E.B. Harrison, « Greek Sculptured Coiffures and Rituals Haircuts », p. 247-254 : elle note un rapport entre l’âge et la coiffure. Une coiffure abondante, dénote la jeunesse et la fertilité. Garçons et filles portent les mêmes coiffes (cheveux non coupés, tressés sur la tête, avec des boucles). Les jeunes filles en âge de se marier portent un ruban, les femmes matures ont souvent l’himation ramené sur leurs têtes. Les cheveux courts sont pour les hommes dans le cadre athlétique. Mais elle précise que les indications iconographiques ne sont pas des codes généraux et dépendent du contexte dans lequel elles sont lues.

786.

L.J. Roccos, Hesperia 69 (2000), p. 261

787.

Th. F. Scanlon, « The Footrace of the Heraia at Olympia », AW 9 (1984), p. 80-81 note que ces prescriptions de porter des tenues spécifiques dans le sport n’étaient pas seulement d’ordre pratique mais pouvaient avoir des significations religieuses. Ces codes vestimentaires faisaient partie des rites initiatiques.

788.

Cf. New Pauly, Vol. 9, sv. Nudity.
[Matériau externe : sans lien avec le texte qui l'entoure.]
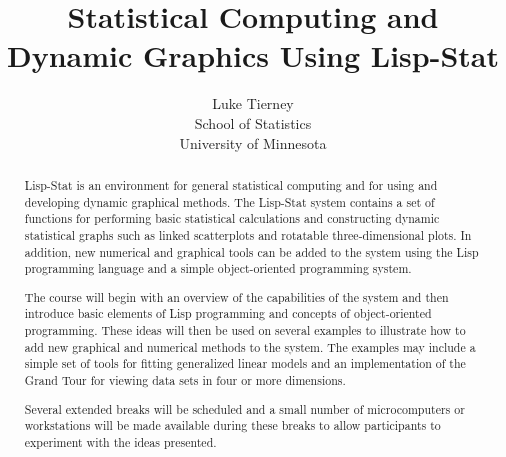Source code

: \setlength{\parskip}{4mm}


\title{Statistical Computing and Dynamic Graphics Using Lisp-Stat}
\author{Luke Tierney\\School of Statistics\\University of Minnesota}



\maketitle

\begin{abstract}
Lisp-Stat is an environment for general statistical computing and for
using and developing dynamic graphical methods. The Lisp-Stat system
contains a set of functions for performing basic statistical
calculations and constructing dynamic statistical graphs such as
linked scatterplots and rotatable three-dimensional plots. In
addition, new numerical and graphical tools can be added to the system
using the Lisp programming language and a simple object-oriented
programming system.

The course will begin with an overview of the capabilities of the
system and then introduce basic elements of Lisp programming and
concepts of object-oriented programming. These ideas will then be used
on several examples to illustrate how to add new graphical and
numerical methods to the system. The examples may include a simple set
of tools for fitting generalized linear models and an implementation
of the Grand Tour for viewing data sets in four or more dimensions.

Several extended breaks will be scheduled and a small number of
microcomputers or workstations will be made available during these
breaks to allow participants to experiment with the ideas presented.
\end{abstract}

\LARGE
M. Eliade, Rites, initiations, sociétés secrètes, p. 69-70 : « (…) la nudité rituelle (…) peut s’interpréter comme symbolisant l’asexualité du néophyte » ; N. Serwint, « The Female Athletic Costume at the Heraia and Prenuptial Initiations Rites », AJA 97 (1993), p. 421: la nudité correspond à une mort symbolique, une séparation d’avec les normes de la société.

789.

P.A. Bernardini, op. cit., p. 163 : Les filles endossaient une tenue spéciale pour courir qui répondait à une commodité et exprimait un signe de différence.

790.

A. Brelich, Paides e Parthenoi, p. 325 : il établit une relation entre les vêtements des arrhéphores et les tenues portées par les ourses et les canéphores.